Christine Lindberg and family

July 5, 2015


parker started a new protocol this week. we're calling it the pretty pill protocol because, well, the pills are pretty. it is called Sporanox. There is always anxiety about starting or adding any new med into treatment because often symptoms get a lot worse before they get better. as purdy as these pills look, they look extra scary for a few reasons.

first, because he's never been on them before so we have no idea how his body will react. second, his doctor is using these pills as part of a protocol to target mycotoxin issues in his brain, sinuses and lungs. treating these can be tricky and we know the die-off (herxing) could be intense.

i'm posting about this because i would love to get feedback from any other lyme or mold or biotoxin illness warriors out there that have 'been there, done that'.

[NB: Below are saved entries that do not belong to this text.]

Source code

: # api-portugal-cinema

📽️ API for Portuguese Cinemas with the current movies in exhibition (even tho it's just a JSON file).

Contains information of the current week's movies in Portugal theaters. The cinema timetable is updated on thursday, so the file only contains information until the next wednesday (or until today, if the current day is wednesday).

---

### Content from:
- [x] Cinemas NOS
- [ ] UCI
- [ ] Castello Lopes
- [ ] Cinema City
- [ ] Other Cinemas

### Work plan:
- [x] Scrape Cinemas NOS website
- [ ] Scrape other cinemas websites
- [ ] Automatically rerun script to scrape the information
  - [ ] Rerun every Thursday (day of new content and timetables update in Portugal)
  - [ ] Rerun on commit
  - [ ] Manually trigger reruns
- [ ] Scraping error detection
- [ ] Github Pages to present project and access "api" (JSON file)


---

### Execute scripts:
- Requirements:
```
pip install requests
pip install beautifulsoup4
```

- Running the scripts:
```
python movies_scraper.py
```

speaking of been there, done that - 

i am working on a post to update you all on Parker's LDI Immunotherapy . he began this treatment therapy about 11 weeks ago now. i posted about it here. i have had a few emails and inquiries from folks asking how things are progressing on this treatment. i am so sorry that i have been slow to respond to inquiries and in posting an update! i know there are many people in the Lyme community researching this treatment and anxiously waiting to hear if it is working for those that are undergoing it.

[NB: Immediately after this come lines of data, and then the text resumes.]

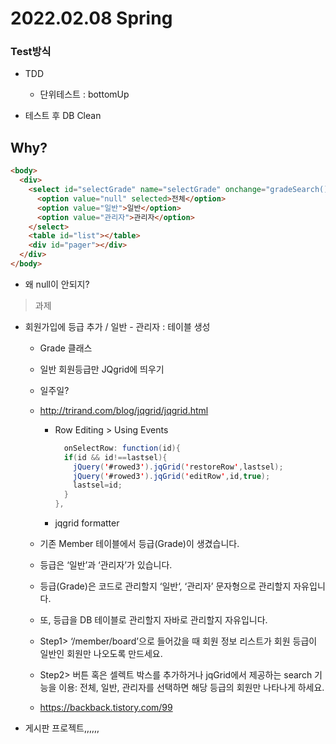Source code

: # 2022.02.08 Spring

### Test방식

- TDD

  - 단위테스트 : bottomUp

- 테스트 후 DB Clean

## Why?

```html
<body>
  <div>
    <select id="selectGrade" name="selectGrade" onchange="gradeSearch()">
      <option value="null" selected>전체</option>
      <option value="일반">일반</option>
      <option value="관리자">관리자</option>
    </select>
    <table id="list"></table>
    <div id="pager"></div>
  </div>
</body>
```

- 왜 null이 안되지?

> 과제

- 회원가입에 등급 추가 / 일반 - 관리자 : 테이블 생성

  - Grade 클래스
  - 일반 회원등급만 JQgrid에 띄우기
  - 일주일?
  - http://trirand.com/blog/jqgrid/jqgrid.html
    - Row Editing > Using Events
      ```java
        onSelectRow: function(id){
        if(id && id!==lastsel){
          jQuery('#rowed3').jqGrid('restoreRow',lastsel);
          jQuery('#rowed3').jqGrid('editRow',id,true);
          lastsel=id;
        }
      },
      ```
    - jqgrid formatter
  - 기존 Member 테이블에서 등급(Grade)이 생겼습니다.
  - 등급은 ‘일반’과 ‘관리자’가 있습니다.
  - 등급(Grade)은 코드로 관리할지 ‘일반‘, ‘관리자’ 문자형으로 관리할지 자유입니다.
  - 또, 등급을 DB 테이블로 관리할지 자바로 관리할지 자유입니다.
  - Step1> ‘/member/board’으로 들어갔을 때 회원 정보 리스트가 회원 등급이 일반인 회원만 나오도록 만드세요.
  - Step2> 버튼 혹은 셀렉트 박스를 추가하거나 jqGrid에서 제공하는 search 기능을 이용: 전체, 일반, 관리자를 선택하면 해당 등급의 회원만 나타나게 하세요.

  - https://backback.tistory.com/99

- 게시판 프로젝트,,,,,,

here's the reason for the delay - parker had a very severe flare and got very ill within 24 hours of receiving his first dose of LDI. he was essentially bed ridden for the six weeks following his first dose. his medical team was baffled by his intense response as he was given the minutest dose. the tricky thing has been trying to figure out if the LDI Immunotherapy was just a contributing factor or the cause of his flare. i haven't wanted to post an update until i felt like we had a clearer understanding of where things sat with this therapy or even if his medical team would continue to utilize this treatment for him. 

at this point, his medical team believes the LDI contributed to the downward turn in his condition but (as per usual with lyme), there are about a million and one variables that may or may not have made things worse for him! we are still sifting thru all the 'rubble' but DR H did feel it was important and vital for him to continue with LDI Immunotherapy. so he received his second dose about 3 weeks ago. he did have a flare of symptoms again - but it was less intense and only lasted about a week. the past two weeks have been a bit better for him. we are hopeful this is a good sign that his body is having a favorable response to the LDI. albeit, now that he's feeling a bit better it makes starting the pretty pill protocol a whole lot less appealing - especially considering dem purdy pills could make him feel less than stellar.

 i promise i will be posting a more detailed and specific post of his journey with LDI in the coming weeks and months - just waiting til he's had a few weeks under his belt with this second dose in his system to render any judgements or opinions on this treatment protocol!